トガナリ

Column

25/9/2

今回のセカンドカーはBMWの3シリーズ。このクルマに本当にハマった意外な人物とは?

4人が乗れて、かつキャディバッグを4つ積めるセカンドカーを想像したとき、戸賀編集長の頭にふと浮かんだのがBMWだったという

数々のクルマを乗り継いできたことから、業界でもかなりの“クルマ通”として知られる戸賀敬城。彼が選ぶクルマが持つそれぞれの魅力、さらには、そこから読み取ることが出来るクルマ選びの基準を、本人の口から語ってもらうのがこの『愛車遍歴決定版!』。話の聞き手は、戸賀(トガ)のCar Ex編集部時代の同期であり、フリーランスエディターの菅原(スガ)。編集部時代は、仕事も遊びもほとんど一緒に過ごしていたという「トガ&スガ」ならではの、懐かしい昔のこぼれ話もお楽しみください!

スガ 今回も、毎回恒例となっている、前回の振り返りから始めることとしましょう!
400万円台という価格でありながら、左ハンドルでマニュアル、さらにキャディバッが4本も積める積載量。さらにFFでありながらドリフトも楽しめそうな安定志向の味付けに、1.6リッター・ターボの小気味良い吹け上がりで、走りも楽しめたプジョーRCZ。
非常に気に入っていた1台ではあったものの、当時のMEN’S CLUB編集部で盛り上がっていたゴルフ熱を下げることなく、もっと継続させることで編集部員との密な繋がりを構築したかったトガは、編集長として、「キャディバッグが積めて、4人が乗車できる」セカンドカーの購入を決意。
ついに久しぶりの2台持ち生活が始まるのであった!
みたいな感じだったよな?

トガ 今回もあまり毒がない振り返りだな(笑)。
まぁ、そんな感じかな。
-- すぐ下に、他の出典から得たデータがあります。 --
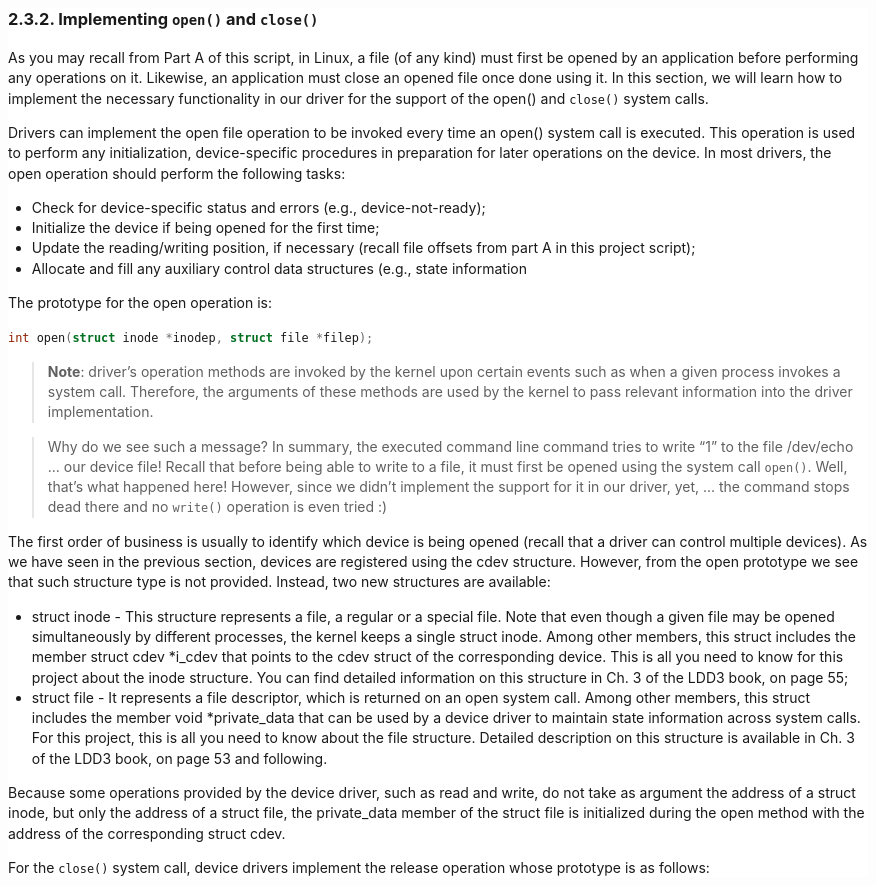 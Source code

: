  
### 2.3.2. Implementing `open()` and `close()` 
As you may recall from Part A of this script, in Linux, a file (of any kind) must first be opened  by  an  application  before  performing  any  operations  on  it.  Likewise,  an application must close an opened file once done using it. In this section, we will learn how  to  implement  the  necessary  functionality  in  our  driver  for  the  support  of  the open() and `close()` system calls. 
 
Drivers can implement the open file operation to be invoked every time an open() system call is executed. This operation is used to perform any initialization, device-specific procedures in preparation for later operations on the device. In most drivers, the open operation should perform the following tasks: 
- Check for device-specific status and errors (e.g., device-not-ready); 
- Initialize the device if being opened for the first time; 
- Update  the  reading/writing  position,  if  necessary  (recall  file  offsets  from part⁠⁣⁢⁠ A in this project script); 
- Allocate and fill any auxiliary control data structures (e.g., state information 
 
The prototype for the open operation is: 
```C
int open(struct inode *inodep, struct file *filep); 
```
> __Note__: driver’s operation methods are invoked by the kernel upon certain events such as when a given process invokes a system call. Therefore, the arguments of these methods  are  used  by  the  kernel  to  pass  relevant  information  into  the  driver implementation. 
 
> Why do we see such a message? In summary, the executed command line command tries to write “1” to the file /dev/echo ... our device file! Recall that before being able to write to a file, it must first be opened using the system call `open()`. Well, that’s what happened here! However, since we didn’t implement the support for it in our driver, yet, ... the command stops dead there and no `write()` operation is even tried :)

The first order of business is usually to identify which device is being opened (recall that a driver can control multiple devices). As we have seen in the previous section, devices are registered using the cdev structure. However, from the open prototype we  see  that  such  structure  type  is  not  provided.  Instead,  two  new  structures  are 
available: 
- struct inode - This structure represents a file, a regular or a special file. Note that  even  though  a  given  file  may  be  opened  simultaneously  by  different processes, the kernel keeps a single struct inode. Among other members, this struct includes the member struct cdev *i_cdev that points to the cdev struct of the corresponding device. This is all you need to know for this project about the inode structure. You can find detailed information on this structure in Ch. 3 of the LDD3 book, on page 55; 
- struct  file  -  It  represents  a  file  descriptor,  which  is  returned  on  an  open system  call.  Among  other  members,  this  struct  includes  the  member  void *private_data that can be used by a device driver to maintain state information across system calls. For this project, this is all you need to know about  the  file  structure.  Detailed  description  on  this  structure  is  available  in Ch. 3 of the LDD3 book, on page 53 and following. 
 
Because some operations provided by the device driver, such as read and write, do not take as argument the address of a struct inode, but only the address of a struct file, the private_data member of the struct file is initialized during the open method with the address of the corresponding struct cdev. 
 
For the `close()` system call, device drivers implement the release operation whose prototype is as follows: 
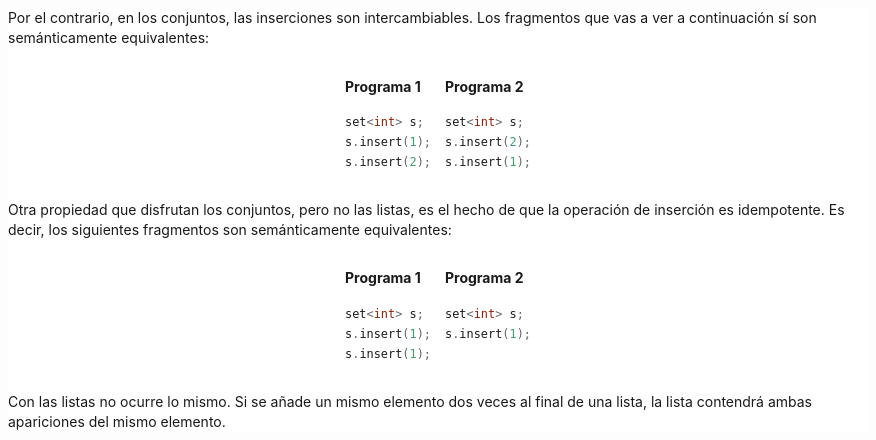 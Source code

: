 </div>
</div>

Por el contrario, en los conjuntos, las inserciones son intercambiables. Los fragmentos que vas a ver a continuación sí son semánticamente equivalentes:

<div style="display:flex;justify-content: center;gap:1em">
<div>

**Programa 1**

```cpp
set<int> s;
s.insert(1);
s.insert(2);
```

</div>
<div>

**Programa 2**

```cpp
set<int> s;
s.insert(2);
s.insert(1);
```

</div>
</div>

Otra propiedad que disfrutan los conjuntos, pero no las listas, es el hecho de que la operación de inserción es idempotente. Es decir, los siguientes fragmentos son semánticamente equivalentes:

<div style="display:flex;justify-content: center;gap:1em">
<div>

**Programa 1**

```cpp
set<int> s;
s.insert(1);
s.insert(1);
```

</div>
<div>

**Programa 2**

```cpp
set<int> s;
s.insert(1);
```

</div>
</div>

Con las listas no ocurre lo mismo. Si se añade un mismo elemento dos veces al final de una lista, la lista contendrá ambas apariciones del mismo elemento.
真面目な話しをすると、俺は人との距離を縮めたいときには、一緒にゴルフをラウンドすることが多い。だから編集部のスタッフと行くにしても、クライアントと行くにしても、キャディバッグが3本積めても、人が2人しか乗れないRCZは間違いなく役不足だった。
この状況を打ち破るためには、4人が乗れて、かつキャディバッグを最低3本は積めるセカンドカーを探す必要があった訳だ。
もっと言うと、今どきの若いやつアルアル? かも知れないけど、当時のMEN’S CLUBのスタッフでもクルマを持っているやつが少なかったんだよ。一緒のクルマでゴルフに行くには、俺がクルマを用意するしかなかった。良く働いてくれているスタッフに対する感謝を形にするという意味合いでも、3~4人は乗れるクルマが必要だった。
今考えてみると、みんなでゴルフに行くためのセカンドカーを買ったあたりから、編集部のチームワークがさらに良くなって、MEN’S CLUB売り上げも上がっていった記憶があるよ。

スガ なるほどなぁ。編集部員の士気を上げるためのクルマ選びでもあった訳ね。じゃぁ最低でも3本のキャディバッグが積めて、4人が乗れるとなると、SUVとかステーションワゴンって感じでクルマを探し始めたってこと?

トガ ちょっと違うんだよ。じつはクルマ探しを始めた時、頭にふと浮かんだ自動車ブランドがあった。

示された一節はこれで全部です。